Tower had purchased the Crestwood Apartments at 92 Fitzgerald Drive in Middletown, New York, in late 2015. The building was most recently valued at $7.8 million, according to data from PropertyShark.
The deal marks North Point’s second Middletown acquisition in the past year. In July, the firm snapped up a 112-unit multifamily property at 51-95 and 97-127 High Barney Road for just over $10 million.
The latest transaction reflects sustained demand for multifamily dwellings outside of the highly regulated New York City and New Jersey markets, said Janet Bortz, senior vice president of the Kislak Company, which arranged the sale.
“The Hudson Valley market has no rent control, high demand for rental units and continued migration of tenants from higher-cost rental markets,” she said in a statement.
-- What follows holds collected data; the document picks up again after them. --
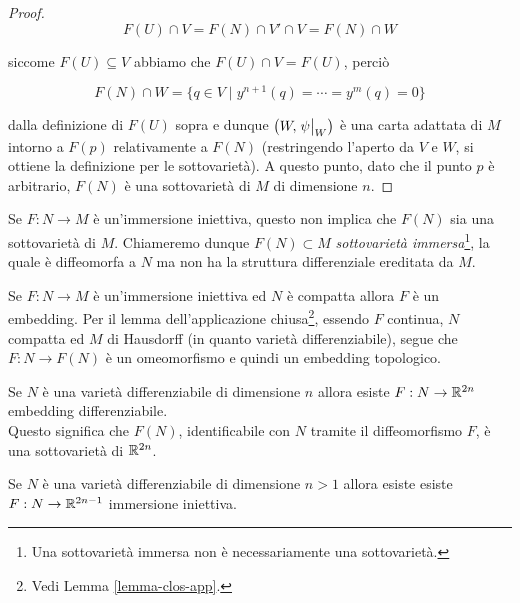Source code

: \begin{proof}
	\begin{equation}
		F(U) \cap V = F(N) \cap V' \cap V = F(N) \cap W
	\end{equation}

	siccome $ F(U) \subseteq V $ abbiamo che $ F(U) \cap V = F(U) $, perciò
	
	\begin{equation}
		F(N) \cap W = \{ q \in V \mid y^{n+1}(q) = \cdots = y^{m}(q) = 0 \}
	\end{equation}

	dalla definizione di $ F(U) $ sopra e dunque $ \left( W,\eval{\psi}_{W} \right) $ è una carta adattata di $ M $ intorno a $ F(p) $ relativamente a $ F(N) $ (restringendo l'aperto da $ V $ e $ W $, si ottiene la definizione per le sottovarietà). A questo punto, dato che il punto $ p $ è arbitrario, $ F(N) $ è una sottovarietà di $ M $ di dimensione $ n $.
\end{proof}

\begin{remark}
	Se $ F : N \to M $ è un'immersione iniettiva, questo non implica che $ F(N) $ sia una sottovarietà di $ M $. Chiameremo dunque $ F(N) \subset M $ \textit{sottovarietà immersa}\footnote{%
		Una sottovarietà immersa non è necessariamente una sottovarietà.%
	}, la quale è diffeomorfa a $ N $ ma non ha la struttura differenziale ereditata da $ M $.
\end{remark}

\begin{remark}
	Se $ F : N \to M $ è un'immersione iniettiva ed $ N $ è compatta allora $ F $ è un embedding. Per il lemma dell'applicazione chiusa\footnote{%
		Vedi Lemma \ref{lemma-clos-app}.%
	}, essendo $ F $ continua, $ N $ compatta ed $ M $ di Hausdorff (in quanto varietà differenziabile), segue che $ F : N \to F(N) $ è un omeomorfismo e quindi un embedding topologico.
\end{remark}

\begin{theorem}[Whitney]
	Se $ N $ è una varietà differenziabile di dimensione $ n $ allora esiste $ F : N \to \mathbb{R}^{2n} $ embedding differenziabile.\\
	Questo significa che $ F(N) $, identificabile con $ N $ tramite il diffeomorfismo $ F $, è una sottovarietà di $ \mathbb{R}^{2n} $.
\end{theorem}

\begin{theorem}
	Se $ N $ è una varietà differenziabile di dimensione $ n>1 $ allora esiste esiste $ F : N \to \mathbb{R}^{2n-1} $ immersione iniettiva.
\end{theorem}

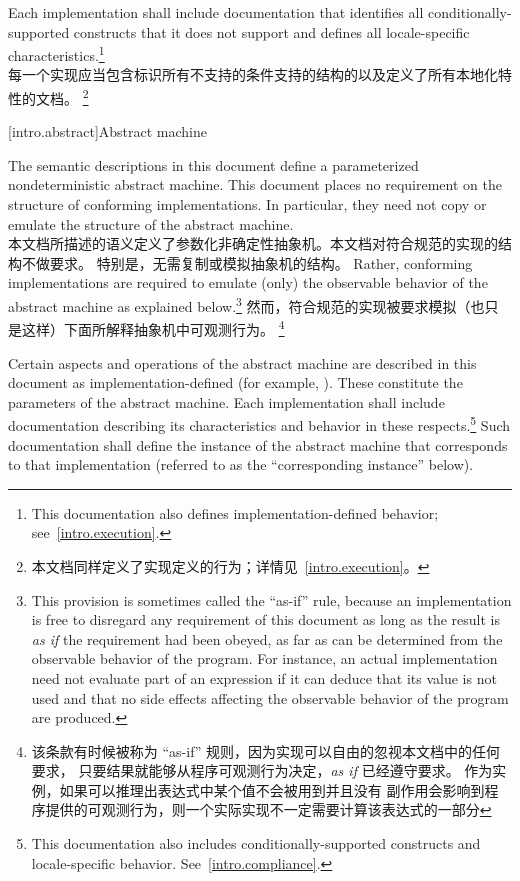 \pnum
Each implementation shall include documentation that identifies all
conditionally-supported constructs
that it does not support and defines all locale-specific characteristics.\footnote{This documentation also defines implementation-defined behavior;
see~\ref{intro.execution}.} \\
每一个实现应当包含标识所有不支持的条件支持的结构的以及定义了所有本地化特性的文档。
\footnote{本文档同样定义了实现定义的行为；详情见~\ref{intro.execution}。}
%
%

[intro.abstract]{Abstract machine}

\pnum
{}%
%
The semantic descriptions in this document define a
parameterized nondeterministic abstract machine. This document
places no requirement on the structure of conforming
implementations. In particular, they need not copy or emulate the
structure of the abstract machine. \\
本文档所描述的语义定义了参数化非确定性抽象机。本文档对符合规范的实现的结构不做要求。
特别是，无需复制或模拟抽象机的结构。
%
%
Rather, conforming implementations are required to emulate (only) the observable
behavior of the abstract machine as explained below.\footnote{This provision is
sometimes called the ``as-if'' rule, because an implementation is free to
disregard any requirement of this document as long as the result
is \emph{as if} the requirement had been obeyed, as far as can be determined
from the observable behavior of the program. For instance, an actual
implementation need not evaluate part of an expression if it can deduce that its
value is not used and that no
%
side effects affecting the
observable behavior of the program are produced.}
然而，符合规范的实现被要求模拟（也只是这样）下面所解释抽象机中可观测行为。
\footnote{该条款有时候被称为 ``as-if'' 规则，因为实现可以自由的忽视本文档中的任何要求，
只要结果就能够从程序可观测行为决定，\emph{as if} 已经遵守要求。
作为实例，如果可以推理出表达式中某个值不会被用到并且没有 %
副作用会影响到程序提供的可观测行为，则一个实际实现不一定需要计算该表达式的一部分}

%
\pnum
Certain aspects and operations of the abstract machine are described in this
document as implementation-defined (for example,
). These constitute the parameters of the abstract machine.
Each implementation shall include documentation describing its characteristics
and behavior in these respects.\footnote{This documentation also includes
conditionally-supported constructs and locale-specific behavior.
See~\ref{intro.compliance}.} Such documentation shall define the instance of the
abstract machine that corresponds to that implementation (referred to as the
``corresponding instance'' below).

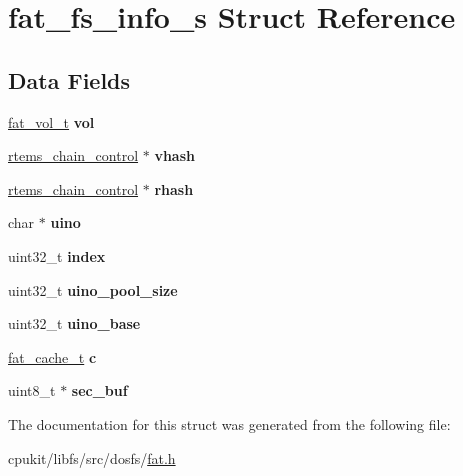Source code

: \hypertarget{structfat__fs__info__s}{}\section{fat\+\_\+fs\+\_\+info\+\_\+s Struct Reference}
\label{structfat__fs__info__s}
\subsection*{Data Fields}
\begin{DoxyCompactItemize}
\item 
\mbox{\label{structfat__fs__info__s_af4bdcd65403e409738d810def9331dad}} 
\mbox{\hyperlink{structfat__vol__s}{fat\+\_\+vol\+\_\+t}} {\bfseries vol}
\item 
\mbox{\label{structfat__fs__info__s_a83ee3e5203f80ce92ce9a08bc67a738f}} 
\mbox{\hyperlink{unionChain__Control}{rtems\+\_\+chain\+\_\+control}} $\ast$ {\bfseries vhash}
\item 
\mbox{\label{structfat__fs__info__s_afbc2b60e433f6176bf89532be0e6e5fb}} 
\mbox{\hyperlink{unionChain__Control}{rtems\+\_\+chain\+\_\+control}} $\ast$ {\bfseries rhash}
\item 
\mbox{\label{structfat__fs__info__s_a02bb93180089e0410e1aaa8d5da6c97d}} 
char $\ast$ {\bfseries uino}
\item 
\mbox{\label{structfat__fs__info__s_a99ab864f0ed6da1a70aed2197cff193b}} 
uint32\+\_\+t {\bfseries index}
\item 
\mbox{\label{structfat__fs__info__s_a810301ec7b360f8e90af9d51f1636e74}} 
uint32\+\_\+t {\bfseries uino\+\_\+pool\+\_\+size}
\item 
\mbox{\label{structfat__fs__info__s_a78450dd1a7b88a7f3a238440d50bce79}} 
uint32\+\_\+t {\bfseries uino\+\_\+base}
\item 
\mbox{\label{structfat__fs__info__s_a568c7b8717aa2949bfa77f5966cb7698}} 
\mbox{\hyperlink{structfat__cache__s}{fat\+\_\+cache\+\_\+t}} {\bfseries c}
\item 
\mbox{\label{structfat__fs__info__s_a2357bc7285a35af8b8fb0080d0360adf}} 
uint8\+\_\+t $\ast$ {\bfseries sec\+\_\+buf}
\end{DoxyCompactItemize}


The documentation for this struct was generated from the following file\+:\begin{DoxyCompactItemize}
\item 
cpukit/libfs/src/dosfs/\mbox{\hyperlink{fat_8h}{fat.\+h}}\end{DoxyCompactItemize}
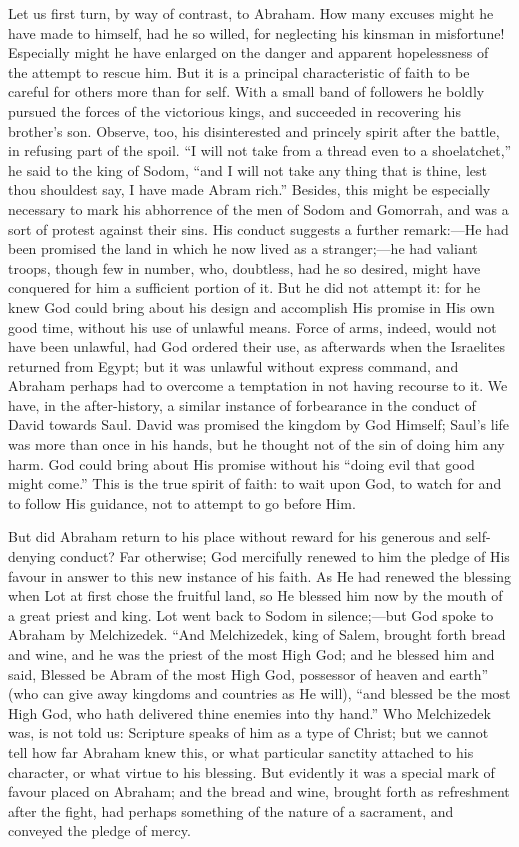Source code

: Let us first turn, by way of contrast, to Abraham. How many excuses
might he have made to himself, had he so willed, for neglecting his
kinsman in misfortune! Especially might he have enlarged on the danger
and apparent hopelessness of the attempt to rescue him. But it is a
principal characteristic of faith to be careful for others more than
for self. With a small band of followers he boldly pursued the forces
of the victorious kings, and succeeded in recovering his brother's
son. Observe, too, his disinterested and princely spirit after the
battle, in refusing part of the spoil. ``I will not take from a
thread even to a shoelatchet,'' he said to the king of Sodom,
``and I will not take any thing that is thine, lest thou shouldest
say, I have made Abram rich.'' Besides, this might be especially
necessary to mark his abhorrence of the men of Sodom and Gomorrah, and
was a sort of protest against their sins. His conduct suggests a
further remark:—He had been promised the land in which he now lived
as a stranger;—he had valiant troops, though few in number, who,
doubtless, had he so desired, might have conquered for him a
sufficient portion of it. But he did not attempt it: for he knew God
could bring about his design and accomplish His promise in His own
good time, without his use of unlawful means. Force of arms, indeed,
would not have been unlawful, had God ordered their use, as afterwards
when the Israelites returned from Egypt; but it was unlawful without
express command, and Abraham perhaps had to overcome a temptation in
not having recourse to it. We have, in the after-history, a similar
instance of forbearance in the conduct of David towards Saul. David
was promised the kingdom by God Himself; Saul's life was more than
once in his hands, but he thought not of the sin of doing him any
harm. God could bring about His promise without his ``doing evil
that good might come.'' This is the true spirit of faith: to wait
upon God, to watch for and to follow His guidance, not to attempt to
go before Him.

But did Abraham return to his place without reward for his generous
and self-denying conduct? Far otherwise; God mercifully renewed to him
the pledge of His favour in answer to this new instance of his faith.
As He had renewed the blessing when Lot at first chose the fruitful
land, so He blessed him now by the mouth of a great priest and king.
Lot went back to Sodom in silence;—but God spoke to Abraham by
Melchizedek. ``And Melchizedek, king of Salem, brought forth bread
and wine, and he was the priest of the most High God; and he blessed
him and said, Blessed be Abram of the most High God, possessor of
heaven and earth'' (who can give away kingdoms and countries as He
will), ``and blessed be the most High God, who hath delivered
thine enemies into thy hand.'' Who Melchizedek was, is not told
us: Scripture speaks of him as a type of Christ; but we cannot tell
how far Abraham knew this, or what particular sanctity attached to his
character, or what virtue to his blessing. But evidently it was a
special mark of favour placed on Abraham; and the bread and wine,
brought forth as refreshment after the fight, had perhaps something of
the nature of a sacrament, and conveyed the pledge of mercy.

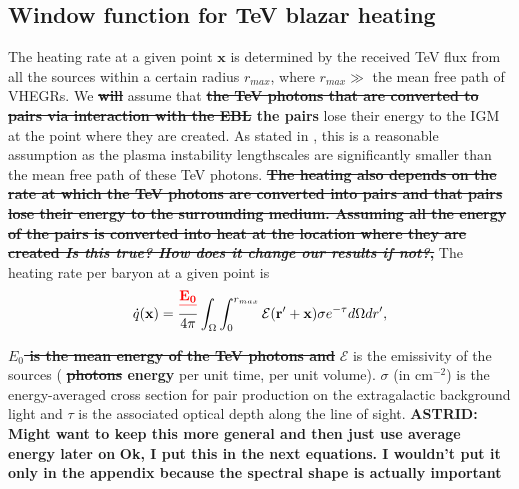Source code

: \documentclass[twocolumns]{emulateapj}
\newcommand\ALc[1]{{\color{red} \bf #1}} %
\newcommand\Pc[1]{{\color{cyan} \bf #1}} %
\begin{document}
\ALc{\subsection{Window function for TeV blazar heating}}
The heating rate at a given point $\mathbf{x}$ is determined by the received TeV flux from all the sources within a certain radius $r_{max}$, where $r_{max} \gg $ the mean free path of VHEGRs. We \ALc{\sout{will}} assume that \ALc{\sout{ the TeV photons that are converted to pairs via interaction with the EBL} the pairs} lose their energy to the IGM at the point where they are created.  As stated in \citet{2012ApJ...752...22B}, this is a reasonable assumption as the plasma instability lengthscales are significantly smaller than the mean free path of these TeV photons. \ALc{\sout{ The heating also depends on the rate at which the TeV photons are converted into pairs and that pairs lose their energy to the surrounding medium.  Assuming all the energy of the pairs is converted into heat at the location where they are created \textit{Is this true? How does it change our results if not?}, }}
The heating rate per baryon at a given point is
\begin{equation}
\label{eq:heating_rate}
  \dot{q}(\mathbf{x})= \frac{\ALc{\sout{E_0}}}{4\pi}  \int_{\Omega}\int_0^{r_{max}}   \mathcal{E}(\mathbf{r}'+\mathbf{x})\sigma  e^{-\tau}d\Omega dr' ,
\end{equation}

\ALc{\sout {$E_0$ is the mean energy of the TeV photons and }}  $\mathcal{E}$ is the emissivity of the sources (\ALc{\sout{photons} energy} per unit time, per unit volume). $\sigma$ (in cm$^{-2}$) is the energy-averaged cross section for pair production on the extragalactic background light and $\tau$ is the associated optical depth along the line of sight. %
\Pc{ASTRID: Might want to keep this more general and then just use average energy later on}
\ALc{Ok, I put this in the next equations. I wouldn't put it only in the appendix because the spectral shape is actually important}
\end{document}
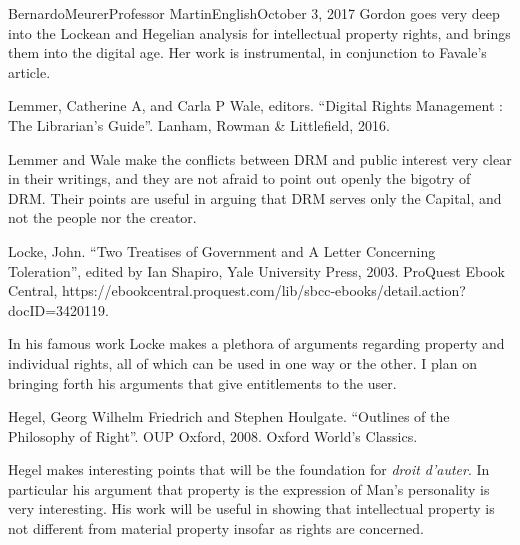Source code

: \documentclass[12pt,letterpaper]{article}
\begin{document}
\begin{mla}{Bernardo}{Meurer}{Professor Martin}{English}{October 3, 2017}
            Gordon goes very deep into the Lockean and Hegelian analysis for intellectual property rights, and brings them into the digital age. Her work is instrumental, in conjunction to Favale's article.

            \bibent
            Lemmer, Catherine A, and Carla P Wale, editors. ``Digital Rights Management : The Librarian's Guide''. Lanham, Rowman \& Littlefield, 2016.

            Lemmer and Wale make the conflicts between DRM and public interest very clear in their writings, and they are not afraid to point out openly the bigotry of DRM. Their points are useful in arguing that DRM serves only the Capital, and not the people nor the creator.

            \bibent
            Locke, John. ``Two Treatises of Government and A Letter Concerning Toleration'', edited by Ian Shapiro, Yale University Press, 2003. ProQuest Ebook Central, https://ebookcentral.proquest.com/lib/sbcc-ebooks/detail.action?docID=3420119.

            In his famous work Locke makes a plethora of arguments regarding property and individual rights, all of which can be used in one way or the other. I plan on bringing forth his arguments that give entitlements to the user.

            \bibent
            Hegel, Georg Wilhelm Friedrich and Stephen Houlgate. ``Outlines of the Philosophy of Right''. OUP Oxford, 2008. Oxford World's Classics.

            Hegel makes interesting points that will be the foundation for \emph{droit d'auter}. In particular his argument that property is the expression of Man's personality is very interesting. His work will be useful in showing that intellectual property is not different from material property insofar as rights are concerned.

        \end{mla}
        
\end{document}
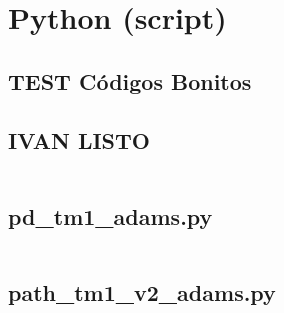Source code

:     
    
    \newpage
    
    \section{Python (script)}
    
        \subsection{TEST Códigos Bonitos} 
            
            \newpage    
            
            
    \subsection{IVAN LISTO}
   \begin{code}
        {\footnotesize 
                    \inputminted[frame=lines,
                                breaklines=true, 
                                framesep=2mm,
                                baselinestretch=1.2,
                                bgcolor=LightGray,
                                fontsize=\footnotesize,
                                linenos]{python}{Back/codigos_py/pd_tm1_adams.py}
                    }
    \end{code}
    
    \newpage    

   
   
   
   
   
   

        \subsection{pd\_tm1\_adams.py}
        {\footnotesize 
            \inputminted{python}{Back/codigos_py/pd_tm1_adams.py}
            }
        \newpage    
        
        \subsection{path\_tm1\_v2\_adams.py}
        {\footnotesize 
            \inputminted{python}{Back/codigos_py/path_tm1_v2_adams.py}
            }
        \newpage
        
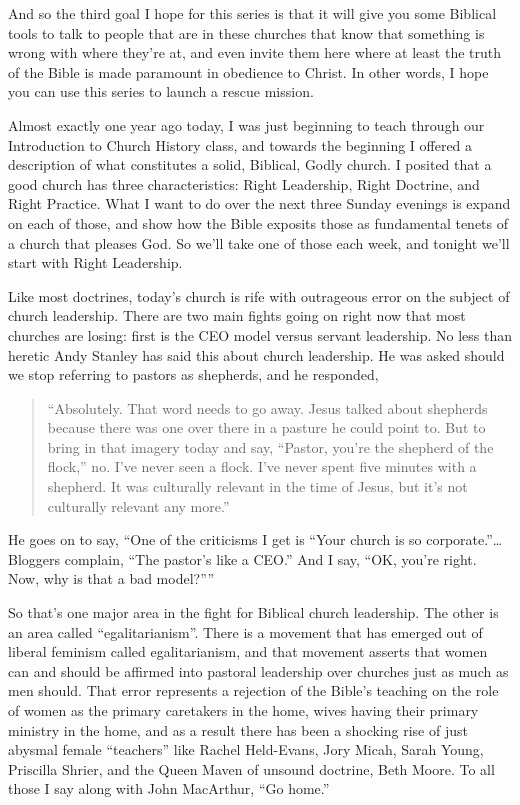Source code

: \documentclass[letterpaper, 12pt]{article}
\begin{document}
    And so the third goal I hope for this series is that it will give
    you some Biblical tools to talk to people that are in these churches
    that know that something is wrong with where they're at, and even
    invite them here where at least the truth of the Bible is made
    paramount in obedience to Christ. In other words, I hope you can use
    this series to launch a rescue mission.
    
    Almost exactly one year ago today, I was just beginning to teach
    through our Introduction to Church History class, and towards the
    beginning I offered a description of what constitutes a solid,
    Biblical, Godly church. I posited that a good church has three
    characteristics: Right Leadership, Right Doctrine, and Right
    Practice. What I want to do over the next three Sunday evenings is
    expand on each of those, and show how the Bible exposits those as
    fundamental tenets of a church that pleases God. So we'll take one
    of those each week, and tonight we'll start with Right Leadership.

    Like most doctrines, today's church is rife with outrageous error on
    the subject of church leadership. There are two main fights going on
    right now that most churches are losing: first is the CEO model
    versus servant leadership. No less than heretic Andy Stanley has
    said this about church leadership. He was asked should we stop
    referring to pastors as shepherds, and he responded, 

    \begin{quote}

            ``Absolutely.  That word needs to go away. Jesus talked
            about shepherds because there was one over there in a
            pasture he could point to. But to bring in that imagery
            today and say, ``Pastor, you’re the shepherd of the flock,''
            no. I've never seen a flock. I've never spent five minutes
            with a shepherd. It was culturally relevant in the time of
            Jesus, but it's not culturally relevant any more.'' 

    \end{quote}

    He goes on to say, ``One of the criticisms I get is ``Your church is
    so corporate.''\ldots Bloggers complain, ``The pastor's like a
    CEO.'' And I say, ``OK, you’re right.  Now, why is that a bad
    model?''''

    So that's one major area in the fight for Biblical church
    leadership. The other is an area called ``egalitarianism''. There is
    a movement that has emerged out of liberal feminism called
    egalitarianism, and that movement asserts that women can and should
    be affirmed into pastoral leadership over churches just as much as
    men should. That error represents a rejection of the Bible's
    teaching on the role of women as the primary caretakers in the home,
    wives having their primary ministry in the home, and as a result
    there has been a shocking rise of just abysmal female ``teachers''
    like Rachel Held-Evans, Jory Micah, Sarah Young, Priscilla Shrier,
    and the Queen Maven of unsound doctrine, Beth Moore. To all those I
    say along with John MacArthur, ``Go home.''
\end{document}
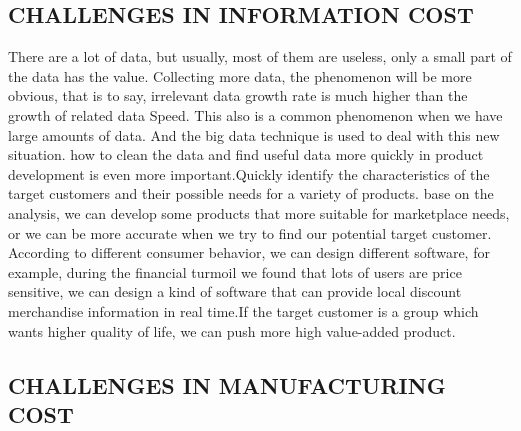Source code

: \documentclass[sigconf]{acmart}
\begin{document}
\subsection{CHALLENGES IN INFORMATION COST}
There are a lot of data, but usually, most of them are useless, only a small part of the data has the value. Collecting more data, the phenomenon will be more obvious, that is to say, irrelevant data growth rate is much higher than the growth of related data Speed. This also is a common phenomenon when we have large amounts of data. And the big data technique is used to deal with this new situation.
how to clean the data and find useful data more quickly in product development is even more important.Quickly identify the characteristics of the target customers and their possible needs for a variety of products. base on the analysis, we can develop some products that more suitable for marketplace needs, or we can be more accurate when we try to find our potential target customer. According to different consumer behavior, we can design different software, for example, during the financial turmoil we found that lots of users are price sensitive, we can design a kind of software that can provide local discount merchandise information in real time.If the target customer is a group which wants higher quality of life, we can push more high value-added product.
\subsection{CHALLENGES IN MANUFACTURING COST}
\end{document}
Low interest rates have also buoyed demand.
New York’s 2019 rent law overhaul led multifamily owners to eye upstate markets, where the potential for rent increases provides more upside.
E&M Management, known for flipping rent-regulated buildings to market-rate — a model rendered obsolete by the new law — pioneered the exodus. In 2018, the firm offloaded dozens of city properties and made an aggressive push into the Hudson Valley.
Other firms followed, with Related Companies, Fairstead Capital, Centurion Real Estate Partners and Carnegie Management all acquiring upstate real estate.
One cloud for landlords in unregulated New York markets, though, is the good cause eviction bill. The legislation would ban evictions for nonpayment in cases where the landlord raises rents by more than 3 percent, creating a de facto statewide rent control that would devalue buildings like Crestwood.
The bill was referred to the New York Assembly Housing Committee in February and is not expected to pass before this year’s legislative session ends June 10.